Droht die Besteuerung von Veräußerungsgewinnen aus Streubesitzbeteiligungen?

Denn gerade im Venture Capital-Bereich ist regelmäßig nicht mit Dividendenzahlungen zu rechnen, und eine Erfolgsbeteiligung findet ausschließlich über den Veräußerungsgewinn beim Exit statt. Schlägt nun der Fiskus hier zukünftig stärker zu, steht wohl für viele Investoren der Standort Deutschland auf dem Prüfstand. Gerade Business Angels werden ihr Engagement überdenken müssen, da sie selten als Lead-Investoren agieren und deshalb häufig unterhalb der Streubesitz-Quote liegen dürften.

Zum Hintergrund

Investieren Kapitalgesellschaften (Investoren) in andere Kapitalgesellschaften (Targets), so sind grundsätzlich Veräußerungsgewinne und Dividenden, die der Investor vom Target erhält, beim Investor im Ergebnis zu 95% steuerfrei.
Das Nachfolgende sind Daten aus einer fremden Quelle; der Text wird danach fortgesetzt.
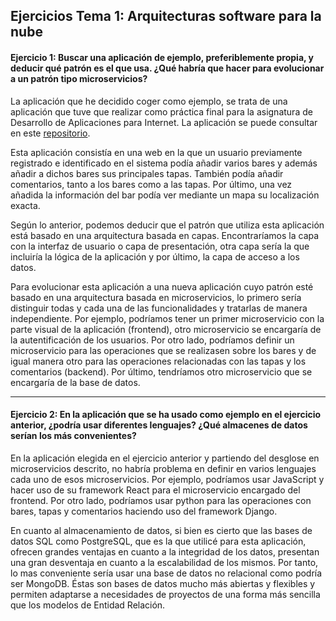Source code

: ## Ejercicios Tema 1: Arquitecturas software para la nube

#### Ejercicio 1: Buscar una aplicación de ejemplo, preferiblemente propia, y deducir qué patrón es el que usa. ¿Qué habría que hacer para evolucionar a un patrón tipo microservicios?

La aplicación que he decidido coger como ejemplo, se trata de una aplicación que tuve que realizar como práctica final para la asignatura de Desarrollo de Aplicaciones para Internet. La aplicación se puede consultar en este [repositorio](https://github.com/AngelValera/Practica_7_DAI).

Esta aplicación consistía en una web en la que un usuario previamente registrado e identificado en el sistema podía añadir varios bares y además añadir a dichos bares sus principales tapas. También podía añadir comentarios, tanto a los bares como a las tapas. Por último, una vez añadida la información del bar podía ver mediante un mapa su localización exacta.

Según lo anterior, podemos deducir que el patrón que utiliza esta aplicación está basado en una arquitectura basada en capas. Encontraríamos la capa con la interfaz de usuario o capa de presentación, otra capa sería la que incluiría la lógica de la aplicación y por último, la capa de acceso a los datos.

Para evolucionar esta aplicación a una nueva aplicación cuyo patrón esté basado en una arquitectura basada en microservicios, lo primero sería distinguir todas y cada una de las funcionalidades y tratarlas de manera independiente. Por ejemplo, podríamos tener un primer microservicio con la parte visual de la aplicación (frontend), otro microservicio se encargaría de la autentificación de los usuarios. Por otro lado, podríamos definir un microservicio para las operaciones que se realizasen sobre los bares y de igual manera otro para las operaciones relacionadas con las tapas y los comentarios (backend). Por último, tendríamos otro microservicio que se encargaría de la base de datos.

---

#### Ejercicio 2: En la aplicación que se ha usado como ejemplo en el ejercicio anterior, ¿podría usar diferentes lenguajes? ¿Qué almacenes de datos serían los más convenientes?

En la aplicación elegida en el ejercicio anterior y partiendo del desglose en microservicios descrito, no habría problema en definir en varios lenguajes cada uno de esos microservicios. Por ejemplo, podríamos usar JavaScript y hacer uso de su framework React para el microservicio encargado del frontend. Por otro lado, podríamos usar python para las operaciones con bares, tapas y comentarios haciendo uso del framework Django.

En cuanto al almacenamiento de datos, si bien es cierto que las bases de datos SQL como PostgreSQL, que es la que utilicé para esta aplicación, ofrecen grandes ventajas en cuanto a la integridad de los datos, presentan una gran desventaja en cuanto a la escalabilidad de los mismos. Por tanto, lo mas conveniente sería usar una base de datos no relacional como podría ser MongoDB. Éstas son bases de datos mucho más abiertas y flexibles y permiten adaptarse a necesidades de proyectos de una forma más sencilla que los modelos de Entidad Relación.
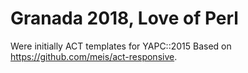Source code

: # Granada 2018, Love of Perl

Were initially ACT templates for YAPC::2015
Based on https://github.com/meis/act-responsive.

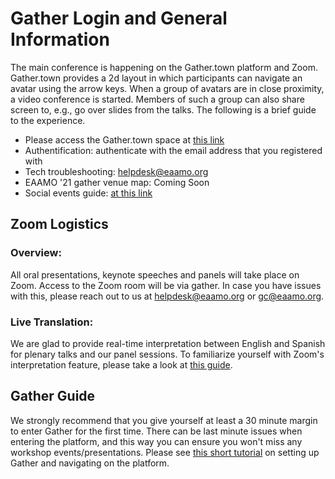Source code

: # Gather Login and General Information

The main conference is happening on the Gather.town platform and Zoom. Gather.town provides a 2d layout in which participants can navigate an avatar using the arrow keys. When a group of avatars are in close proximity, a video conference is started. Members of such a group can also share screen to, e.g., go over slides from the talks. The following is a brief guide to the experience.

- Please access the Gather.town space at [this link](https://gather.town/app/8ZCK5ITC73SgbtQE/eaamo-2021)
- Authentification: authenticate with the email address that you registered with
- Tech troubleshooting: helpdesk@eaamo.org
- EAAMO '21 gather venue map: Coming Soon
- Social events guide: [at this link](https://eaamo2021.eaamo.org/virtualvenue/EAAMO21Socials.pdf)


## Zoom Logistics

### Overview:

All oral presentations, keynote speeches and panels will take place on Zoom. Access to the Zoom room will be via gather. In case you have issues with this, please reach out to us at helpdesk@eaamo.org or gc@eaamo.org.


### Live Translation:

We are glad to provide real-time interpretation between English and Spanish for plenary talks and our panel sessions. To familiarize yourself with Zoom's interpretation feature, please take a look at [this guide](https://support.zoom.us/hc/en-us/articles/360034919791-Language-interpretation-in-meetings-and-webinars#:~:text=Interpreters%20and%20attendees%20will%20now,audio%20which%20they%20can%20translate.).

## Gather Guide

We strongly recommend that you give yourself at least a 30 minute margin to enter Gather for the first time. There can be last minute issues when entering the platform, and this way you can ensure you won't miss any workshop events/presentations. Please see [this short tutorial](https://www.youtube.com/watch?v=Dx15vYO-IMk) on setting up Gather and navigating on the platform.


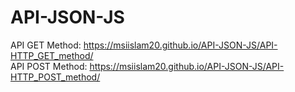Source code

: # API-JSON-JS
API GET Method:
https://msiislam20.github.io/API-JSON-JS/API-HTTP_GET_method/
<br>
API POST Method:
https://msiislam20.github.io/API-JSON-JS/API-HTTP_POST_method/
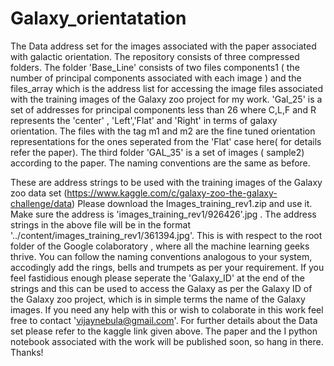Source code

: # Galaxy_orientatation
The Data address set for the images associated with the paper associated with galactic orientation. The repository consists of three compressed folders. The folder 'Base_Line' consists of two files components1 ( the number of principal components associated with each image ) and the files_array which is the address list for accessing the image files associated with the training images of the Galaxy zoo project for my work. 'Gal_25' is a set of addresses for principal components less than 26 where C,L,F and R represents the 'center' , 'Left','Flat' and 'Right' in terms of galaxy orientation. The files with the tag m1 and m2 are the fine tuned orientation representations for the ones seperated from the 'Flat' case here( for details refer the paper). The third folder 'GAL_35' is a set of images ( sample2) according to the paper. The naming conventions are the same as before.

These are address strings to be used with the training images of the Galaxy zoo data set (https://www.kaggle.com/c/galaxy-zoo-the-galaxy-challenge/data) Please download the Images_training_rev1.zip and use it. Make sure the address is 'images_training_rev1/926426'.jpg . The address strings in the above file will be in the format '../content/images_training_rev1/361394.jpg'. This is with respect to the root folder of the Google colaboratory , where all the machine learning geeks thrive. You can follow the naming conventions analogous to your system, accodingly add the rings, bells and trumpets as per your requirement. If you feel fastidious enough please seperate the 'Galaxy_ID' at the end of the strings and this can be used to access the Galaxy as per the Galaxy ID of the Galaxy zoo project, which is in simple terms the name of the Galaxy images. If you need any help with this or wish to colaborate in this work feel free to contact 'vijaynebula@gmail.com'. For further details about the Data set please refer to the kaggle link given above. The paper and the I python notebook associated with the work will be published soon, so hang in there.  Thanks! 

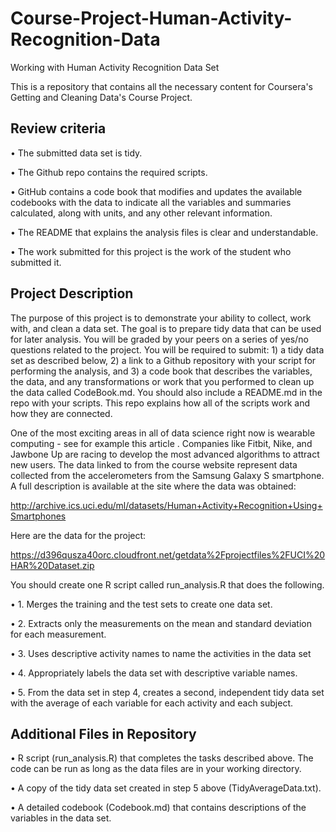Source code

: # Course-Project-Human-Activity-Recognition-Data

Working with Human Activity Recognition Data Set

This is a repository that contains all the necessary content for Coursera's Getting and Cleaning Data's Course Project.

## Review criteria

• The submitted data set is tidy.

• The Github repo contains the required scripts.

• GitHub contains a code book that modifies and updates the available codebooks with the data to indicate all the variables and summaries calculated, along with units, and any other relevant information.

• The README that explains the analysis files is clear and understandable.

• The work submitted for this project is the work of the student who submitted it.

## Project Description

The purpose of this project is to demonstrate your ability to collect, work with, and clean a data set. The goal is to prepare tidy data that can be used for later analysis. You will be graded by your peers on a series of yes/no questions related to the project. You will be required to submit: 1) a tidy data set as described below, 2) a link to a Github repository with your script for performing the analysis, and 3) a code book that describes the variables, the data, and any transformations or work that you performed to clean up the data called CodeBook.md. You should also include a README.md in the repo with your scripts. This repo explains how all of the scripts work and how they are connected.

One of the most exciting areas in all of data science right now is wearable computing - see for example this article . Companies like Fitbit, Nike, and Jawbone Up are racing to develop the most advanced algorithms to attract new users. The data linked to from the course website represent data collected from the accelerometers from the Samsung Galaxy S smartphone. A full description is available at the site where the data was obtained:

http://archive.ics.uci.edu/ml/datasets/Human+Activity+Recognition+Using+Smartphones

Here are the data for the project:

https://d396qusza40orc.cloudfront.net/getdata%2Fprojectfiles%2FUCI%20HAR%20Dataset.zip

You should create one R script called run_analysis.R that does the following.

• 1. Merges the training and the test sets to create one data set.

• 2. Extracts only the measurements on the mean and standard deviation for each measurement.

• 3. Uses descriptive activity names to name the activities in the data set

• 4. Appropriately labels the data set with descriptive variable names.

• 5. From the data set in step 4, creates a second, independent tidy data set with the average of each variable for each activity and each subject.

## Additional Files in Repository

• R script (run_analysis.R) that completes the tasks described above. The code can be run as long as the data files are in your working directory.

• A copy of the tidy data set created in step 5 above (TidyAverageData.txt).

• A detailed codebook (Codebook.md) that contains descriptions of the variables in the data set.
Bei einer Beteiligungsquote von weniger als 10% (gemessen jeweils zu Beginn des Kalenderjahrs, außer bei unterjährigen Erwerben von mindestens 10%igen Beteiligungen) erfolgt jedoch eine Besteuerung mit dem vollen Körperschaftsteuersatz (15% zzgl. SolZ) und Gewerbesteuer (7% bis 17,15%, je nach Gemeinde). Bei diesen als Streubesitz bezeichneten Beteiligungen wird also die im Ergebnis 95%ige Steuerbefreiung bei der Körperschaft- und Gewerbesteuer nicht gewährt. Die Regelung zu Streubesitzdividenden kam erst 2013 ins Gesetz. Veräußerungsgewinne aus Kapitalgesellschaftsbeteiligungen sind derzeit unabhängig von der Beteiligungshöhe auf Ebene der vereinnahmenden Kapitalgesellschaft steuerfrei, wobei 5% als nicht abziehbare Betriebsausgaben gelten. Im Ergebnis sind Veräußerungsgewinne deshalb für die veräußernde Kapitalgesellschaft zu 95% steuerfrei. Die Einführung einer Beteiligungsquote bedeutet für die Gesellschaft eine Steuerhöhung in entsprechender Höhe.

Das Problem

Bei Einführung des Halbeinkünfteverfahrens unter gleichzeitiger Abschaffung des Anrechnungsverfahrens wurde die Steuerfreistellung von Veräußerungsgewinnen und Dividenden bei Schachtelbeteiligungen von Kapitalgesellschaften vom Gesetzgeber als systemimmanent erklärt. Eine Steuererhöhung sollte damit gerade nicht verbunden sein. Diese Systematik hat der Gesetzgeber bereits zweimal aus rein fiskalischen Erwägungen durchbrochen: Bei Einführung der nicht als Werbungskosten abziehbaren 5%-Quote vom Veräußerungsgewinn auch für inländische Gesellschaften und bei Einführung einer Beteiligungsquote von 10% für Streubesitzdividenden. Sollte nun ein weiterer Systembruch hinzukommen, dürfte dies dem Investitionsstandort Deutschland massiv schaden. Deshalb ist nicht zu erwarten, dass die Steuereinnahmen den wirtschaftlichen Schaden ausgleichen werden. Auch benötigt im Vergleich mit anderen Ländern der deutsche Venture Capital-Standort dringend Wachstumsimpulse. Dies hatte auch die Bundesregierung erkannt und sich die Stärkung des Venture Capital-Standorts Deutschland auf die Fahnen und in den Koalitionsvertag geschrieben. Sollte es nun zu einer höheren Besteuerung von Streubesitzveräußerungsgewinnen kommen, ist dies so ziemlich das Gegenteil einer Stärkung des Investitionsstandorts Deutschland. Investitionen beruhen auf Vertrauen, gerade auch in die Steuerpolitik. Lassen Sie uns hoffen, dass die Regierungskoalition sich darauf besinnt.